DataFrameGroupBy
Methods
min
Computes the minimum value for each group and returns a DataFrame.
DataFrameGroupBy.min(skipna=True, numeric_only=False) # "skipna" indicates whether to ignore missing values, default "True". "numeric_only" indicates whether to compute only numeric columns, default "False".
# Example
d1 = DataFrame({ "name": ["js", "js", "js", "go", "go"], "count": [1, 2, 3, 4, 5], "age": [1, 1, 2, 3, 3] })
g1 = d1.groupby(["name"])
return g1.min() # Returns a DataFrame composed of the minimum values of other columns grouped by "name"
max
Computes the maximum value for each group and returns a DataFrame.
DataFrameGroupBy.max(skipna=True, numeric_only=False)
# Example
d1 = DataFrame({ "name": ["js", "js", "js", "go", "go"], "count": [1, 2, 3, 4, 5], "age": [1, 1, 2, 3, 3] })
g1 = d1.groupby(["name"])
return g1.max() # Returns a DataFrame composed of the maximum values of other columns grouped by "name"
sum
Computes the sum for each group and returns a DataFrame.
DataFrameGroupBy.sum(skipna=True, numeric_only=False)
# Example
d1 = DataFrame({ "name": ["js", "js", "js", "go", "go"], "count": [1, 2, 3, 4, 5], "age": [1, 1, 2, 3, 3] })
g1 = d1.groupby(["name"])
return g1.sum() # Returns a DataFrame composed of the sums of other columns grouped by "name"
std
Computes the standard deviation for each group and returns a DataFrame.
DataFrameGroupBy.std(skipna=True, numeric_only=False, ddof=n) # "ddof" stands for Delta Degrees of Freedom. "n" is the degrees of freedom adjustment value, specifically the value subtracted from the sample size.
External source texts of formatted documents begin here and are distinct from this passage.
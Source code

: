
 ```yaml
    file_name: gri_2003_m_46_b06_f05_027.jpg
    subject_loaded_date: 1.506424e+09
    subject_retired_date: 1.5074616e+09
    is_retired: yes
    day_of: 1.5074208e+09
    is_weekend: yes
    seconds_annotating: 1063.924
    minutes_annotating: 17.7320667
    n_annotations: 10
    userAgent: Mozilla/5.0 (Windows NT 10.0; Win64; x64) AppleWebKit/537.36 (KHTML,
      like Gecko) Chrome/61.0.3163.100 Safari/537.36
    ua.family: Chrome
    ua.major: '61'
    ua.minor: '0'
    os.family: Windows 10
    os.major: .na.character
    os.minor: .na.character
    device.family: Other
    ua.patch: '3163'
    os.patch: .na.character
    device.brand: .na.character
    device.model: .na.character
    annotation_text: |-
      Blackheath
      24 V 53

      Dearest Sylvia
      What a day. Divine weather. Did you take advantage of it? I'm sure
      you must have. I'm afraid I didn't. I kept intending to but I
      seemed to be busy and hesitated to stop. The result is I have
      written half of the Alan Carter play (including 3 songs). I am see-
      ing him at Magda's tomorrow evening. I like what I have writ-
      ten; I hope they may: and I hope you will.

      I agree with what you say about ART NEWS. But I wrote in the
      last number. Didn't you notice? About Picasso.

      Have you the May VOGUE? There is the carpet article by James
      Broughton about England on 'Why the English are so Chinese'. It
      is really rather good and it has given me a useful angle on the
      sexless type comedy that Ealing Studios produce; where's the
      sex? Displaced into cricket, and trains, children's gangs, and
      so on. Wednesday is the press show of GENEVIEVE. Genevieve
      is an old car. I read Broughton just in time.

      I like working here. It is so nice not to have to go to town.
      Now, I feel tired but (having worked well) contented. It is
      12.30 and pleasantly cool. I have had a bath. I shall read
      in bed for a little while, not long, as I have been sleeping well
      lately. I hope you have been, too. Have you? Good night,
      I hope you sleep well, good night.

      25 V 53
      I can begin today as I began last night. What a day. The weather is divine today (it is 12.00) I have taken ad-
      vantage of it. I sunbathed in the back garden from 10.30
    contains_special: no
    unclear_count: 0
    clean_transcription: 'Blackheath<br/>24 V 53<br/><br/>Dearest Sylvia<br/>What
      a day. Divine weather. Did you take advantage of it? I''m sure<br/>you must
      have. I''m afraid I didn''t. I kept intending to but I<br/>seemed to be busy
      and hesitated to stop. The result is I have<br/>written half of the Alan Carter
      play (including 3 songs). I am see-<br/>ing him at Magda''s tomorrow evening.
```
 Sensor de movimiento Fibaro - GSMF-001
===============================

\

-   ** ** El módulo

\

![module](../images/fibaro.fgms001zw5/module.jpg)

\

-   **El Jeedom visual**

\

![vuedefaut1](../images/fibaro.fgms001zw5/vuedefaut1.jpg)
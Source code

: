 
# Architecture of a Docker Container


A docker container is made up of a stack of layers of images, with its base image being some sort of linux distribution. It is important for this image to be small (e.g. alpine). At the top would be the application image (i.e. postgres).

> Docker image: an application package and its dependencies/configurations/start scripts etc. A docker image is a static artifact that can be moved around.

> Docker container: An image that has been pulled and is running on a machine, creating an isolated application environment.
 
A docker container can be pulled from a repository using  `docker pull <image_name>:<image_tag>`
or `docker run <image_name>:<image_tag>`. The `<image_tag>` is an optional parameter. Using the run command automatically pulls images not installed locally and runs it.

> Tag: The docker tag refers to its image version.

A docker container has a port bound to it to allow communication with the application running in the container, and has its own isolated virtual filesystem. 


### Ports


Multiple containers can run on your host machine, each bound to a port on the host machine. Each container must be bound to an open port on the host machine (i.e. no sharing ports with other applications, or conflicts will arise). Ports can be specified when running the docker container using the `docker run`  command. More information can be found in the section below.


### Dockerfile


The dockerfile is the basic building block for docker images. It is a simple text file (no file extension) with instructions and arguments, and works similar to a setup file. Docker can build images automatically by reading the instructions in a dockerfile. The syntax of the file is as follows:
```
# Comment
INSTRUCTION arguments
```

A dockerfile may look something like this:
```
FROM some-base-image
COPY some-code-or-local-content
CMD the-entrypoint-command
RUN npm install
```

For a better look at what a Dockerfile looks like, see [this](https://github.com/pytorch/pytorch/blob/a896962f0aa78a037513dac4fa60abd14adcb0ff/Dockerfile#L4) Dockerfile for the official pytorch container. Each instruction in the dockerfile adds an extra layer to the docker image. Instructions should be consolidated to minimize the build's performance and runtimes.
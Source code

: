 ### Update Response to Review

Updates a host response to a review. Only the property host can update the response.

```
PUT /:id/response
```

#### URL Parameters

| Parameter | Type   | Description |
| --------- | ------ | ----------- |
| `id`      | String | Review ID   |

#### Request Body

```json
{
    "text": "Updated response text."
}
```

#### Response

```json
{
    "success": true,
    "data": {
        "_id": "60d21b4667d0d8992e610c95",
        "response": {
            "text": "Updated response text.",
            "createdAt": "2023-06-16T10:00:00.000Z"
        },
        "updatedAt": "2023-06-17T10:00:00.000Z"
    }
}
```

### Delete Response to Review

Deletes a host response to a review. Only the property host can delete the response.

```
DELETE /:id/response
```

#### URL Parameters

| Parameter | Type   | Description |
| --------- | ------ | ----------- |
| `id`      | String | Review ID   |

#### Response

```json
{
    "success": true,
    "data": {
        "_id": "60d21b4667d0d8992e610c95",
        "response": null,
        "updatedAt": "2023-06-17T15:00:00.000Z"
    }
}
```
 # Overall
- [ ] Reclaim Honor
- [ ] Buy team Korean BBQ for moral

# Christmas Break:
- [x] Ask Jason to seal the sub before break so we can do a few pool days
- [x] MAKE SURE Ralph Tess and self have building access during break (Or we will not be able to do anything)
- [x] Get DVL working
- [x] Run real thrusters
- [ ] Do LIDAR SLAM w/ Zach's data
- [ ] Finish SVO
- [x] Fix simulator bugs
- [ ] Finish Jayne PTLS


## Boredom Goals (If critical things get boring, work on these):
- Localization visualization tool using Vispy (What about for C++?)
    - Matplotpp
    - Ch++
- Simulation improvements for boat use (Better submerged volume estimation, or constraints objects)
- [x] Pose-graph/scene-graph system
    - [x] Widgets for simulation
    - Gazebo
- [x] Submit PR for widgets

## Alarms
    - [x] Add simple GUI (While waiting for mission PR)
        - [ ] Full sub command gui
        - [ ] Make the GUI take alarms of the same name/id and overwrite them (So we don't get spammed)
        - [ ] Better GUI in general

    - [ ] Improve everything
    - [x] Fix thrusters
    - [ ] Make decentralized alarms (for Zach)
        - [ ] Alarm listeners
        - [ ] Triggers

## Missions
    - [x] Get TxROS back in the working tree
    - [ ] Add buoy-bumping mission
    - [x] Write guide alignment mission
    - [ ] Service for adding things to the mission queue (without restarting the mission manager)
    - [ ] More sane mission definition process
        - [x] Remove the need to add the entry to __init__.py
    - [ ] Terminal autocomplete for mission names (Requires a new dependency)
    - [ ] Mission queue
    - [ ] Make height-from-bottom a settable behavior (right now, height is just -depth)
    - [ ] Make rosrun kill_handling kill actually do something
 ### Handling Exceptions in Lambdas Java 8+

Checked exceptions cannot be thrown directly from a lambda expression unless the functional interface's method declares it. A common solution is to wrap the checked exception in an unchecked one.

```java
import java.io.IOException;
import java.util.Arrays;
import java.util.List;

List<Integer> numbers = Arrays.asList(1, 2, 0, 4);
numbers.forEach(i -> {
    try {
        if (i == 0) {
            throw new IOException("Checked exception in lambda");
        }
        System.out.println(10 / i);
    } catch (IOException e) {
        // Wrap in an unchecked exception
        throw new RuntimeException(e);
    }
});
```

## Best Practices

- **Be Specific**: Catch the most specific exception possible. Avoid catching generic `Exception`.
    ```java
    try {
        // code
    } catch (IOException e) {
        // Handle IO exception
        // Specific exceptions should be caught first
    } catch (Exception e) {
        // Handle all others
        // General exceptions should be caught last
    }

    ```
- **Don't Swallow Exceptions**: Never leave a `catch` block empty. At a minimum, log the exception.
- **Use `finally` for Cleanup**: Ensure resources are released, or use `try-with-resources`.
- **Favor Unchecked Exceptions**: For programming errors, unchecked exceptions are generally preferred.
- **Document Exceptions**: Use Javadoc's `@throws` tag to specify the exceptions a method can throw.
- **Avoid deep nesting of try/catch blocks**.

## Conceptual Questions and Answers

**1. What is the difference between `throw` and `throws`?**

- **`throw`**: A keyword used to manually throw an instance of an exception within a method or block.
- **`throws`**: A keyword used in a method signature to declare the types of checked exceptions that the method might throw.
By default, ddof=1, which computes the sample standard deviation. Set ddof=0 for population standard deviation.
# Example
d1 = DataFrame({ "name": ["js", "js", "js", "go", "go"], "count": [1, 2, 3, 4, 5], "age": [1, 1, 2, 3, 3] })
g1 = d1.groupby(["name"])
return g1.std() # Returns a DataFrame composed of the standard deviations of other columns grouped by "name"
var
Computes the variance for each group and returns a DataFrame.
DataFrameGroupBy.var(skipna=True, numeric_only=False, ddof=n)
# Example
d1 = DataFrame({ "name": ["js", "js", "js", "go", "go"], "count": [1, 2, 3, 4, 5], "age": [1, 1, 2, 3, 3] })
g1 = d1.groupby(["name"])
return g1.var() # Returns a DataFrame composed of the variances of other columns grouped by "name"
mean
Computes the mean for each group and returns a DataFrame.
DataFrameGroupBy.mean(skipna=True, numeric_only=False)
# Example
d1 = DataFrame({ "name": ["js", "js", "js", "go", "go"], "count": [1, 2, 3, 4, 5], "age": [1, 1, 2, 3, 3] })
g1 = d1.groupby(["name"])
return g1.mean() # Returns a DataFrame composed of the means of other columns grouped by "name"
diff
Computes the difference of the specified order for each group and returns a DataFrame.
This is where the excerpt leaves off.